*WORK INSTRUCTIONS*
Output consists of the line that contains "在采购价格方面，公司生产所需" plus every later line of the material below, each one duplicated exactly.

--

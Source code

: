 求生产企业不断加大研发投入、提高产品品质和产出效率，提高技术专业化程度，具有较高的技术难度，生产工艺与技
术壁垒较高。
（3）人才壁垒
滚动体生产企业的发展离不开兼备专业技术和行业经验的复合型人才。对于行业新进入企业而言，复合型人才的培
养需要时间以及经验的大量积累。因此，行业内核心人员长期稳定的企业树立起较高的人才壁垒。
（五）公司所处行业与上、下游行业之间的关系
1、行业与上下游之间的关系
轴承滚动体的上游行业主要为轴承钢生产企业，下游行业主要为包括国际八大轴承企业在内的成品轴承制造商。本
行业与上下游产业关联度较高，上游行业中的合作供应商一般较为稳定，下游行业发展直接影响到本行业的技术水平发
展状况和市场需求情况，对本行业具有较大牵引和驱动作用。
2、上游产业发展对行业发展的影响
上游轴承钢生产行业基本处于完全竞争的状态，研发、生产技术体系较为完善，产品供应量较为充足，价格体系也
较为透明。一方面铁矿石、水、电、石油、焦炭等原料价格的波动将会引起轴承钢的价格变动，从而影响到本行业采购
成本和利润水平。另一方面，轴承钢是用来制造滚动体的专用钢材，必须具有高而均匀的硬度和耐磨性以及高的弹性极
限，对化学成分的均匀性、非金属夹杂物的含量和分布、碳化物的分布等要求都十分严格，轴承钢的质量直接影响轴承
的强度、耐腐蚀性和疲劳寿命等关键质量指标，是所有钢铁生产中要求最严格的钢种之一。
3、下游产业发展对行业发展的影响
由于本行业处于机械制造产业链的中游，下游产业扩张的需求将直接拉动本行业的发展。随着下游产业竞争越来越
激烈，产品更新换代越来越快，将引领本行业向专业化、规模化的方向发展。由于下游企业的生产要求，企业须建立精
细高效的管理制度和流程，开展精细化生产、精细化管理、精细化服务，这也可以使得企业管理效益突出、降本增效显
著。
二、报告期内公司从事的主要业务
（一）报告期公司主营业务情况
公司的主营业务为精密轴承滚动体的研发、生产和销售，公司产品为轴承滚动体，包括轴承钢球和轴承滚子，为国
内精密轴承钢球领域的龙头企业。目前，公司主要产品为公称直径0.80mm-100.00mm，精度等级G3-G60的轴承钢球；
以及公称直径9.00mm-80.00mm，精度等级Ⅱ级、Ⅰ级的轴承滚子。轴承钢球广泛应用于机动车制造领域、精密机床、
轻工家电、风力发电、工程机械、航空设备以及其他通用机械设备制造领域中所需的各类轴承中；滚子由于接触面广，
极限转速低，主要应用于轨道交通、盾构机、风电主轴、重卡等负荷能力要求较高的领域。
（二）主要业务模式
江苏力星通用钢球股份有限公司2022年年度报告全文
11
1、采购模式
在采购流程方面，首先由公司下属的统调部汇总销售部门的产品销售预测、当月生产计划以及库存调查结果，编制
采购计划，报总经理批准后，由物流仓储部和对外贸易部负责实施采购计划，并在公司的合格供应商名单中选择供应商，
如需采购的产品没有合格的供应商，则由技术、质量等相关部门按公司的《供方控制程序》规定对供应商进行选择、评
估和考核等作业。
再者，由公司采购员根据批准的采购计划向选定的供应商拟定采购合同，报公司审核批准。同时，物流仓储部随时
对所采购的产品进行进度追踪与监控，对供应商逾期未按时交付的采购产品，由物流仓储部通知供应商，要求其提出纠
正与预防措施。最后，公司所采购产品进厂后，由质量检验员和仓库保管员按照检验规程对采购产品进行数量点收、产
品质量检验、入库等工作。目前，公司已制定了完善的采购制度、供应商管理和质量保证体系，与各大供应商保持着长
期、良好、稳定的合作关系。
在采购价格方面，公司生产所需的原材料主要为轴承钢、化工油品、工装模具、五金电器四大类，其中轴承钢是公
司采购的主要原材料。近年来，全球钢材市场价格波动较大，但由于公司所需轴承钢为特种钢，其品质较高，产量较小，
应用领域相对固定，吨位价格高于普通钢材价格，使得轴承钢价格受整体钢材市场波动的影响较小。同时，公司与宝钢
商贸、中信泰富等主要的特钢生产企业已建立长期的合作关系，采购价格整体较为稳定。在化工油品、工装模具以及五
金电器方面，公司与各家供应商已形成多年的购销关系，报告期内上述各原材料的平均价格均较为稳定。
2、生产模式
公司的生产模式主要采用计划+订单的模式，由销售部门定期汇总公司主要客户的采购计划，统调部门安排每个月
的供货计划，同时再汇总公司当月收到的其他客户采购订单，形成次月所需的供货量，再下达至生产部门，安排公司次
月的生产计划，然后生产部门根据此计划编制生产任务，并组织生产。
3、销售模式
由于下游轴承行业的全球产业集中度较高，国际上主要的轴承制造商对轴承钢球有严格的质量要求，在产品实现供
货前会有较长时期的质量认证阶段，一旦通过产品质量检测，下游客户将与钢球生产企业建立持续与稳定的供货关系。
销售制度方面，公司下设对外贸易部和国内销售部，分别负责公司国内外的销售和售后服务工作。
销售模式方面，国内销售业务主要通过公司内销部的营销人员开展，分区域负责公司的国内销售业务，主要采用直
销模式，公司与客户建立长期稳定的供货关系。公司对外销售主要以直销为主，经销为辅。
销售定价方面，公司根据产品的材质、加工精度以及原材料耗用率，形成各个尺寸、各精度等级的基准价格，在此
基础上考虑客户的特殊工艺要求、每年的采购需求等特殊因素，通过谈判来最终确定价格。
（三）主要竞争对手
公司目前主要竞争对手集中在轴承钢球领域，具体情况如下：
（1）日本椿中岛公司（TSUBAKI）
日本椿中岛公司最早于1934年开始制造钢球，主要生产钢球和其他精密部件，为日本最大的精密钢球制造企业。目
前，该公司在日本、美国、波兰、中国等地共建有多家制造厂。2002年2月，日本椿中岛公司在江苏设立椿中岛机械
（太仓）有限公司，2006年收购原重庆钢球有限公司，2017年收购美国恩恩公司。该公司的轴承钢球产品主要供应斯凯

--

*PROBLEM SOLUTION*
在采购价格方面，公司生产所需的原材料主要为轴承钢、化工油品、工装模具、五金电器四大类，其中轴承钢是公
司采购的主要原材料。近年来，全球钢材市场价格波动较大，但由于公司所需轴承钢为特种钢，其品质较高，产量较小，
应用领域相对固定，吨位价格高于普通钢材价格，使得轴承钢价格受整体钢材市场波动的影响较小。同时，公司与宝钢
商贸、中信泰富等主要的特钢生产企业已建立长期的合作关系，采购价格整体较为稳定。在化工油品、工装模具以及五
金电器方面，公司与各家供应商已形成多年的购销关系，报告期内上述各原材料的平均价格均较为稳定。
2、生产模式
公司的生产模式主要采用计划+订单的模式，由销售部门定期汇总公司主要客户的采购计划，统调部门安排每个月
的供货计划，同时再汇总公司当月收到的其他客户采购订单，形成次月所需的供货量，再下达至生产部门，安排公司次
月的生产计划，然后生产部门根据此计划编制生产任务，并组织生产。
3、销售模式
由于下游轴承行业的全球产业集中度较高，国际上主要的轴承制造商对轴承钢球有严格的质量要求，在产品实现供
货前会有较长时期的质量认证阶段，一旦通过产品质量检测，下游客户将与钢球生产企业建立持续与稳定的供货关系。
销售制度方面，公司下设对外贸易部和国内销售部，分别负责公司国内外的销售和售后服务工作。
销售模式方面，国内销售业务主要通过公司内销部的营销人员开展，分区域负责公司的国内销售业务，主要采用直
销模式，公司与客户建立长期稳定的供货关系。公司对外销售主要以直销为主，经销为辅。
销售定价方面，公司根据产品的材质、加工精度以及原材料耗用率，形成各个尺寸、各精度等级的基准价格，在此
基础上考虑客户的特殊工艺要求、每年的采购需求等特殊因素，通过谈判来最终确定价格。
（三）主要竞争对手
公司目前主要竞争对手集中在轴承钢球领域，具体情况如下：
（1）日本椿中岛公司（TSUBAKI）
日本椿中岛公司最早于1934年开始制造钢球，主要生产钢球和其他精密部件，为日本最大的精密钢球制造企业。目
前，该公司在日本、美国、波兰、中国等地共建有多家制造厂。2002年2月，日本椿中岛公司在江苏设立椿中岛机械
（太仓）有限公司，2006年收购原重庆钢球有限公司，2017年收购美国恩恩公司。该公司的轴承钢球产品主要供应斯凯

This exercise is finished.